WHAT IS BEING ASKED
Where the data below contains pictures, omit them; output the rest word for word.

INPUT FOR THIS TASK
* * * * * * *

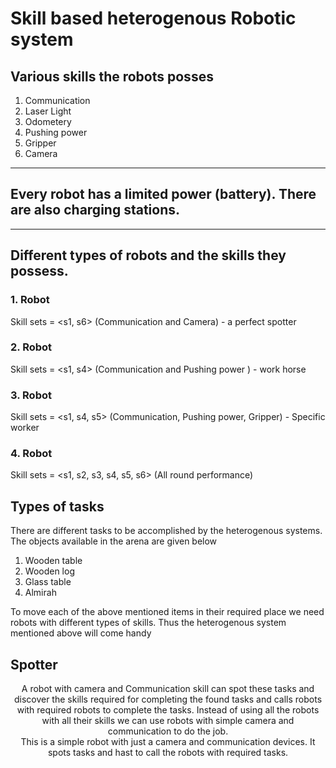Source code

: # Skill based heterogenous Robotic system

## Various skills the robots posses

1. Communication
2. Laser Light
3. Odometery
4. Pushing power
5. Gripper
6. Camera
----
## Every robot has a limited power (battery). There are also charging stations.
----
## Different types of robots and the skills they possess.

### 1. Robot
Skill sets = <s1, s6> (Communication and Camera) - a perfect spotter
### 2. Robot
Skill sets = <s1, s4> (Communication and Pushing power ) - work horse
### 3. Robot
Skill sets = <s1, s4, s5> (Communication, Pushing power, Gripper) - Specific worker
### 4. Robot
Skill sets = <s1, s2, s3, s4, s5, s6> (All round performance)

## Types of tasks
There are different tasks to be accomplished by the heterogenous systems. The objects available in the arena are given below
1. Wooden table
2. Wooden log
3. Glass table
4. Almirah

To move each of the above mentioned items in their required place we need robots with different types of skills. Thus the heterogenous system mentioned above will come handy

## Spotter
<center>
A robot with camera and Communication skill can spot these tasks and discover the skills required for completing the found tasks and calls robots with required robots to complete the tasks. Instead of using all the robots with all their skills we can use robots with simple camera and communication to do the job.</center>

<center>
This is a simple robot with just a camera and communication devices. It spots tasks and hast to call the robots with required tasks.
</center>

<center>
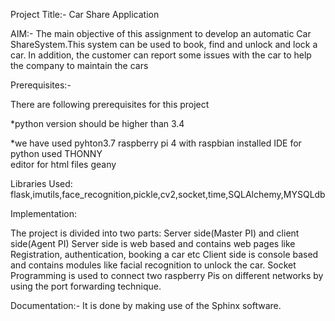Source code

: Project Title:- Car Share Application

AIM:-
The main objective  of this assignment  to develop  an  automatic Car  ShareSystem.This system can be  used to book, find and unlock and lock a car. In addition, the customer can report some issues with the car to help the company to maintain the cars

Prerequisites:-

There are following prerequisites for this project 

*python version should be higher than 3.4

*we have used pyhton3.7
raspberry pi 4 with raspbian installed 
IDE for python used THONNY  
editor for html files geany

Libraries Used: 
flask,imutils,face_recognition,pickle,cv2,socket,time,SQLAlchemy,MYSQLdb

Implementation:

The project is divided into two parts: Server side(Master PI) and client side(Agent PI)
Server side is web based and contains web pages like Registration, authentication, booking a car etc
Client side is console based and contains modules like facial recognition to unlock the car.
Socket Programming is used to connect two raspberry Pis on different networks by using the port forwarding technique.

Documentation:-
It is done by making use of the Sphinx software.













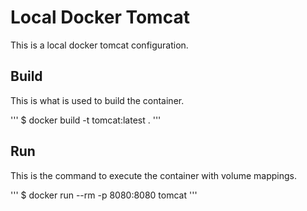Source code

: # Local Docker Tomcat
This is a local docker tomcat configuration.

## Build
This is what is used to build the container.

'''
$ docker build -t tomcat:latest .
'''

## Run
This is the command to execute the container with volume mappings.

'''
$ docker run --rm -p 8080:8080 tomcat
'''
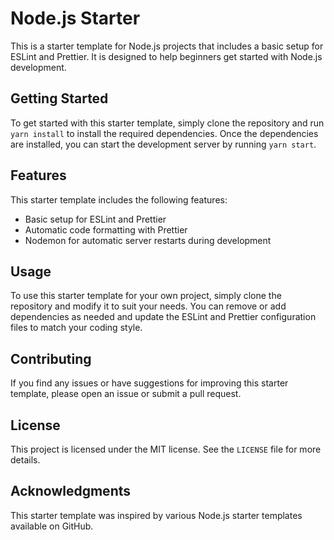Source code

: # Node.js Starter

This is a starter template for Node.js projects that includes a basic setup for ESLint and Prettier. It is designed to help beginners get started with Node.js development.

## Getting Started

To get started with this starter template, simply clone the repository and run `yarn install` to install the required dependencies. Once the dependencies are installed, you can start the development server by running `yarn start`.

## Features

This starter template includes the following features:

- Basic setup for ESLint and Prettier
- Automatic code formatting with Prettier
- Nodemon for automatic server restarts during development

## Usage

To use this starter template for your own project, simply clone the repository and modify it to suit your needs. You can remove or add dependencies as needed and update the ESLint and Prettier configuration files to match your coding style.

## Contributing

If you find any issues or have suggestions for improving this starter template, please open an issue or submit a pull request.

## License

This project is licensed under the MIT license. See the `LICENSE` file for more details.

## Acknowledgments

This starter template was inspired by various Node.js starter templates available on GitHub.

* * * * * * *

SOLUTION FOR THIS TASK
Source code

: # Skill based heterogenous Robotic system

## Various skills the robots posses

1. Communication
2. Laser Light
3. Odometery
4. Pushing power
5. Gripper
6. Camera
----
## Every robot has a limited power (battery). There are also charging stations.
----
## Different types of robots and the skills they possess.

### 1. Robot
Skill sets = <s1, s6> (Communication and Camera) - a perfect spotter
### 2. Robot
Skill sets = <s1, s4> (Communication and Pushing power ) - work horse
### 3. Robot
Skill sets = <s1, s4, s5> (Communication, Pushing power, Gripper) - Specific worker
### 4. Robot
Skill sets = <s1, s2, s3, s4, s5, s6> (All round performance)

## Types of tasks
There are different tasks to be accomplished by the heterogenous systems. The objects available in the arena are given below
1. Wooden table
2. Wooden log
3. Glass table
4. Almirah

To move each of the above mentioned items in their required place we need robots with different types of skills. Thus the heterogenous system mentioned above will come handy

## Spotter
<center>
A robot with camera and Communication skill can spot these tasks and discover the skills required for completing the found tasks and calls robots with required robots to complete the tasks. Instead of using all the robots with all their skills we can use robots with simple camera and communication to do the job.</center>

<center>
This is a simple robot with just a camera and communication devices. It spots tasks and hast to call the robots with required tasks.
</center>

<center>
Source code

: Project Title:- Car Share Application

AIM:-
The main objective  of this assignment  to develop  an  automatic Car  ShareSystem.This system can be  used to book, find and unlock and lock a car. In addition, the customer can report some issues with the car to help the company to maintain the cars

Prerequisites:-

There are following prerequisites for this project 

*python version should be higher than 3.4

*we have used pyhton3.7
raspberry pi 4 with raspbian installed 
IDE for python used THONNY  
editor for html files geany

Libraries Used: 
flask,imutils,face_recognition,pickle,cv2,socket,time,SQLAlchemy,MYSQLdb

Implementation:

The project is divided into two parts: Server side(Master PI) and client side(Agent PI)
Server side is web based and contains web pages like Registration, authentication, booking a car etc
Client side is console based and contains modules like facial recognition to unlock the car.
Socket Programming is used to connect two raspberry Pis on different networks by using the port forwarding technique.

Documentation:-
It is done by making use of the Sphinx software.













Source code

: # Local Docker Tomcat
This is a local docker tomcat configuration.

## Build
This is what is used to build the container.

'''
$ docker build -t tomcat:latest .
'''

## Run
This is the command to execute the container with volume mappings.

'''
$ docker run --rm -p 8080:8080 tomcat
'''
Source code

: # Node.js Starter

This is a starter template for Node.js projects that includes a basic setup for ESLint and Prettier. It is designed to help beginners get started with Node.js development.

## Getting Started

To get started with this starter template, simply clone the repository and run `yarn install` to install the required dependencies. Once the dependencies are installed, you can start the development server by running `yarn start`.

## Features

This starter template includes the following features:

- Basic setup for ESLint and Prettier
- Automatic code formatting with Prettier
- Nodemon for automatic server restarts during development

## Usage

To use this starter template for your own project, simply clone the repository and modify it to suit your needs. You can remove or add dependencies as needed and update the ESLint and Prettier configuration files to match your coding style.

## Contributing

If you find any issues or have suggestions for improving this starter template, please open an issue or submit a pull request.

## License

This project is licensed under the MIT license. See the `LICENSE` file for more details.

## Acknowledgments

This starter template was inspired by various Node.js starter templates available on GitHub.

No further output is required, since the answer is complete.